Induction of hprt mutations in mice after exposure to fission-spectrum neutrons or 60Co gamma rays.

The effects of exposure to fission-spectrum neutrons and 60Co gamma rays on mutation induction in B6CF1 mice were investigated. Mutation induction was measured at the hypoxanthine-phosphoribosyl-transferase (hprt) locus in splenic lymphocytes at 56 days after whole-body irradiation. Lymphocytes were cultured 12-16 days in round-bottomed, 96-microwell plates in the presence of 5 x 10(4) feeder cells (syngeneic lymphocytes irradiated with 50 Gy gamma rays). The selective agent used as 6-thioguanine at a concentration of 2.5 micrograms/ml.
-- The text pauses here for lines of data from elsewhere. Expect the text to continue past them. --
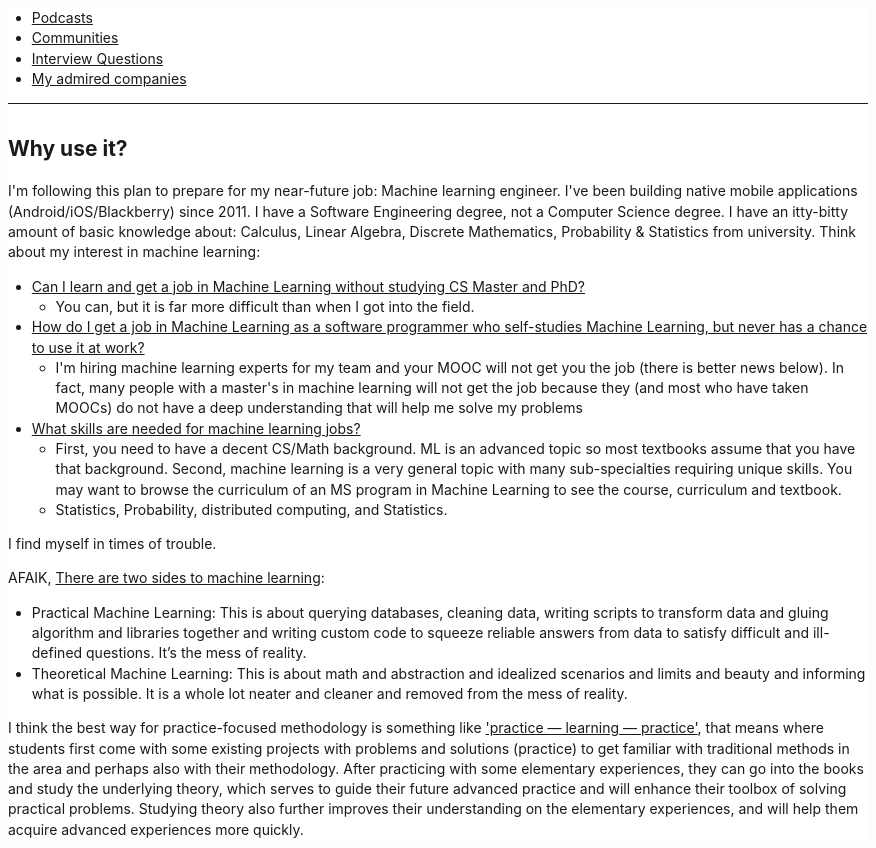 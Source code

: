 - [Podcasts](#podcasts)
- [Communities](#communities)
- [Interview Questions](#interview-questions)
- [My admired companies](#my-admired-companies)

---

## Why use it?

I'm following this plan to prepare for my near-future job: Machine learning engineer. I've been building native mobile applications (Android/iOS/Blackberry) since 2011. I have a Software Engineering degree, not a Computer Science degree. I have an itty-bitty amount of basic knowledge about: Calculus, Linear Algebra, Discrete Mathematics, Probability & Statistics from university.
Think about my interest in machine learning:
- [Can I learn and get a job in Machine Learning without studying CS Master and PhD?](https://www.quora.com/Can-I-learn-and-get-a-job-in-Machine-Learning-without-studying-CS-Master-and-PhD)
    - You can, but it is far more difficult than when I got into the field.
- [How do I get a job in Machine Learning as a software programmer who self-studies Machine Learning, but  never has a chance to use it at work?](https://www.quora.com/How-do-I-get-a-job-in-Machine-Learning-as-a-software-programmer-who-self-studies-Machine-Learning-but-never-has-a-chance-to-use-it-at-work)
    - I'm hiring machine learning experts for my team and your MOOC will not get you the job (there is better news below). In fact, many people with a master's in machine learning will not get the job because they (and most who have taken MOOCs) do not have a deep understanding that will help me solve my problems
- [What skills are needed for machine learning jobs?](http://programmers.stackexchange.com/questions/79476/what-skills-are-needed-for-machine-learning-jobs)
    - First, you need to have a decent CS/Math background. ML is an advanced topic so most textbooks assume that you have that background. Second, machine learning is a very general topic with many sub-specialties requiring unique skills. You may want to browse the curriculum of an MS program in Machine Learning to see the course, curriculum and textbook.
    - Statistics, Probability, distributed computing, and Statistics.

I find myself in times of trouble.

AFAIK, [There are two sides to machine learning](http://machinelearningmastery.com/programmers-can-get-into-machine-learning/):
- Practical Machine Learning: This is about querying databases, cleaning data, writing scripts to transform data and gluing algorithm and libraries together and writing custom code to squeeze reliable answers from data to satisfy difficult and ill-defined questions. It’s the mess of reality.
- Theoretical Machine Learning: This is about math and abstraction and idealized scenarios and limits and beauty and informing what is possible. It is a whole lot neater and cleaner and removed from the mess of reality.

I think the best way for practice-focused methodology is something like ['practice — learning — practice'](http://machinelearningmastery.com/machine-learning-for-programmers/#comment-358985), that means where students first come with some existing projects with problems and solutions (practice) to get familiar with traditional methods in the area and perhaps also with their methodology. After practicing with some elementary experiences, they can go into the books and study the underlying theory, which serves to guide their future advanced practice and will enhance their toolbox of solving practical problems. Studying theory also further improves their understanding on the elementary experiences, and will help them acquire advanced experiences more quickly.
Animals were exposed to either single doses of neutrons (1.5 Gy) or photons (7.5 Gy) or fractionated doses delivered over 2 weeks of neutrons (0.25 Gy x 6, total 1.5 Gy) or photons (1.5 Gy x 6, total 9.0 Gy). The frequency of hprt mutant induction by fission-spectrum neutrons delivered in a 1.5-Gy single dose compared to a 7.5-Gy single dose of 60Co photons was approximately the same, i.e., 5.98 x 10(-5) +/- 1.51 x 10(-5) (SE) vs. 5.56 x 10(-5) +/- 3.09 x 10(-5) (SE), respectively (Student's two-tailed t test, P = 0.8997). Multiple doses of neutrons gave rise to slightly higher mutant frequencies compared to photons even though the ratio of total doses of neutrons to photons was increased from 5 to 6, i.e., 8.71 x 10(-5) +/- 5.39 x 10(-5) (SE), total dose 1.5 Gy, vs 2.30 x 10(-5) +/- 9.07 x 10(-6) (SE), total dose 9.0 Gy, respectively (Student's two-tailed t test, P = 0.3330). These results suggest that the relative differences in magnitude in radiation-induced genotoxic effects between fission-spectrum neutrons and 60Co gamma rays increase when the comparisons are made between fractionated rather than single-dose exposure regimens.